[[ Input for this task open ]]
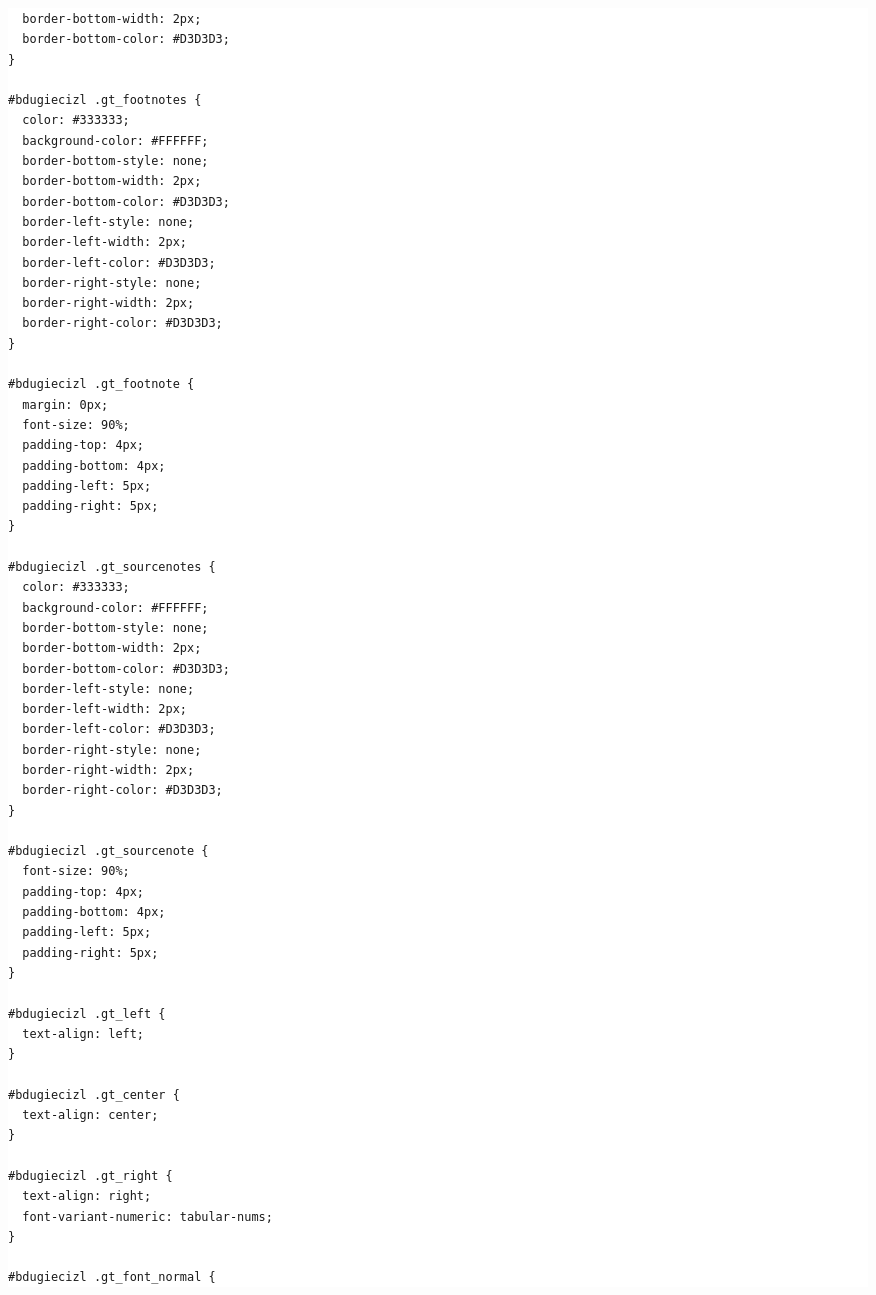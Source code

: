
 ```{=html}
  border-bottom-width: 2px;
  border-bottom-color: #D3D3D3;
}

#bdugiecizl .gt_footnotes {
  color: #333333;
  background-color: #FFFFFF;
  border-bottom-style: none;
  border-bottom-width: 2px;
  border-bottom-color: #D3D3D3;
  border-left-style: none;
  border-left-width: 2px;
  border-left-color: #D3D3D3;
  border-right-style: none;
  border-right-width: 2px;
  border-right-color: #D3D3D3;
}

#bdugiecizl .gt_footnote {
  margin: 0px;
  font-size: 90%;
  padding-top: 4px;
  padding-bottom: 4px;
  padding-left: 5px;
  padding-right: 5px;
}

#bdugiecizl .gt_sourcenotes {
  color: #333333;
  background-color: #FFFFFF;
  border-bottom-style: none;
  border-bottom-width: 2px;
  border-bottom-color: #D3D3D3;
  border-left-style: none;
  border-left-width: 2px;
  border-left-color: #D3D3D3;
  border-right-style: none;
  border-right-width: 2px;
  border-right-color: #D3D3D3;
}

#bdugiecizl .gt_sourcenote {
  font-size: 90%;
  padding-top: 4px;
  padding-bottom: 4px;
  padding-left: 5px;
  padding-right: 5px;
}

#bdugiecizl .gt_left {
  text-align: left;
}

#bdugiecizl .gt_center {
  text-align: center;
}

#bdugiecizl .gt_right {
  text-align: right;
  font-variant-numeric: tabular-nums;
}

#bdugiecizl .gt_font_normal {
```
[[ Input for this task closed ]]
** Action item **
Return all of the entries exactly as written, but drop any pictures they hold.

** Expected answer **
Source code

:
 ```{=html}
  border-bottom-width: 2px;
  border-bottom-color: #D3D3D3;
}

#bdugiecizl .gt_footnotes {
  color: #333333;
  background-color: #FFFFFF;
  border-bottom-style: none;
  border-bottom-width: 2px;
  border-bottom-color: #D3D3D3;
  border-left-style: none;
  border-left-width: 2px;
  border-left-color: #D3D3D3;
  border-right-style: none;
  border-right-width: 2px;
  border-right-color: #D3D3D3;
}

#bdugiecizl .gt_footnote {
  margin: 0px;
  font-size: 90%;
  padding-top: 4px;
  padding-bottom: 4px;
  padding-left: 5px;
  padding-right: 5px;
}

#bdugiecizl .gt_sourcenotes {
  color: #333333;
  background-color: #FFFFFF;
  border-bottom-style: none;
  border-bottom-width: 2px;
  border-bottom-color: #D3D3D3;
  border-left-style: none;
  border-left-width: 2px;
  border-left-color: #D3D3D3;
  border-right-style: none;
  border-right-width: 2px;
  border-right-color: #D3D3D3;
}

#bdugiecizl .gt_sourcenote {
  font-size: 90%;
  padding-top: 4px;
  padding-bottom: 4px;
  padding-left: 5px;
  padding-right: 5px;
}

#bdugiecizl .gt_left {
  text-align: left;
}

#bdugiecizl .gt_center {
  text-align: center;
}

#bdugiecizl .gt_right {
  text-align: right;
  font-variant-numeric: tabular-nums;
}

#bdugiecizl .gt_font_normal {
```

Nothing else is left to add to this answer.